Work required: Without the images, write out the entries word for word.

Materials provided:
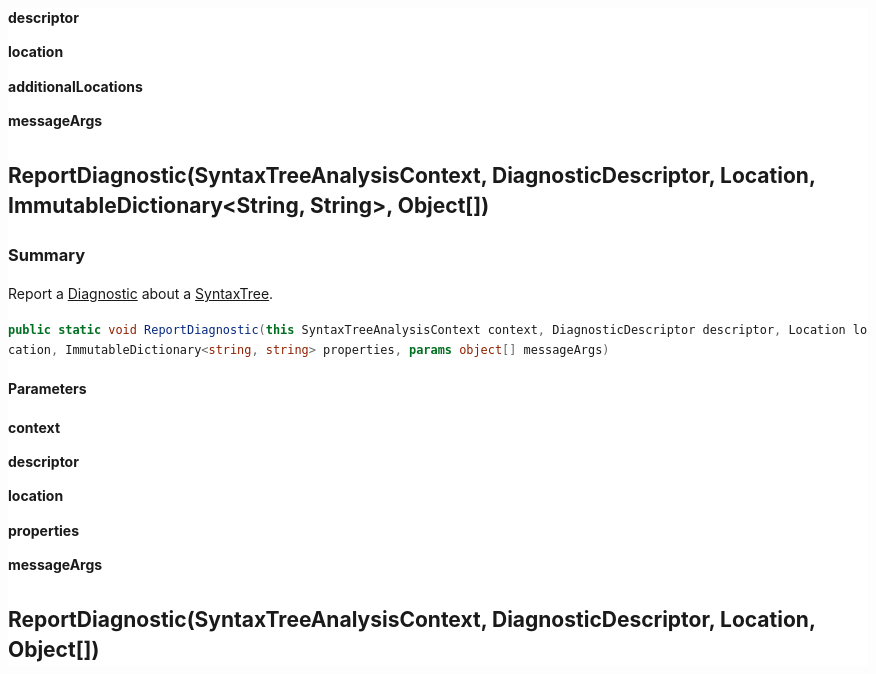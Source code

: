 

**descriptor**



**location**



**additionalLocations**



**messageArgs**



## ReportDiagnostic\(SyntaxTreeAnalysisContext, DiagnosticDescriptor, Location, ImmutableDictionary\<String, String>, Object\[\]\)<a name="Roslynator_DiagnosticsExtensions_ReportDiagnostic_Microsoft_CodeAnalysis_Diagnostics_SyntaxTreeAnalysisContext_Microsoft_CodeAnalysis_DiagnosticDescriptor_Microsoft_CodeAnalysis_Location_System_Collections_Immutable_ImmutableDictionary_System_String_System_String__System_Object___"></a>

### Summary

Report a [Diagnostic](https://docs.microsoft.com/en-us/dotnet/api/microsoft.codeanalysis.diagnostic) about a [SyntaxTree](https://docs.microsoft.com/en-us/dotnet/api/microsoft.codeanalysis.syntaxtree)\.

```csharp
public static void ReportDiagnostic(this SyntaxTreeAnalysisContext context, DiagnosticDescriptor descriptor, Location location, ImmutableDictionary<string, string> properties, params object[] messageArgs)
```

#### Parameters

**context**



**descriptor**



**location**



**properties**



**messageArgs**



## ReportDiagnostic\(SyntaxTreeAnalysisContext, DiagnosticDescriptor, Location, Object\[\]\)<a name="Roslynator_DiagnosticsExtensions_ReportDiagnostic_Microsoft_CodeAnalysis_Diagnostics_SyntaxTreeAnalysisContext_Microsoft_CodeAnalysis_DiagnosticDescriptor_Microsoft_CodeAnalysis_Location_System_Object___"></a>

Exercise output:
Source code

: 

**descriptor**



**location**



**additionalLocations**



**messageArgs**



## ReportDiagnostic\(SyntaxTreeAnalysisContext, DiagnosticDescriptor, Location, ImmutableDictionary\<String, String>, Object\[\]\)<a name="Roslynator_DiagnosticsExtensions_ReportDiagnostic_Microsoft_CodeAnalysis_Diagnostics_SyntaxTreeAnalysisContext_Microsoft_CodeAnalysis_DiagnosticDescriptor_Microsoft_CodeAnalysis_Location_System_Collections_Immutable_ImmutableDictionary_System_String_System_String__System_Object___"></a>

### Summary

Report a [Diagnostic](https://docs.microsoft.com/en-us/dotnet/api/microsoft.codeanalysis.diagnostic) about a [SyntaxTree](https://docs.microsoft.com/en-us/dotnet/api/microsoft.codeanalysis.syntaxtree)\.

```csharp
public static void ReportDiagnostic(this SyntaxTreeAnalysisContext context, DiagnosticDescriptor descriptor, Location location, ImmutableDictionary<string, string> properties, params object[] messageArgs)
```

#### Parameters

**context**



**descriptor**



**location**



**properties**



**messageArgs**



## ReportDiagnostic\(SyntaxTreeAnalysisContext, DiagnosticDescriptor, Location, Object\[\]\)<a name="Roslynator_DiagnosticsExtensions_ReportDiagnostic_Microsoft_CodeAnalysis_Diagnostics_SyntaxTreeAnalysisContext_Microsoft_CodeAnalysis_DiagnosticDescriptor_Microsoft_CodeAnalysis_Location_System_Object___"></a>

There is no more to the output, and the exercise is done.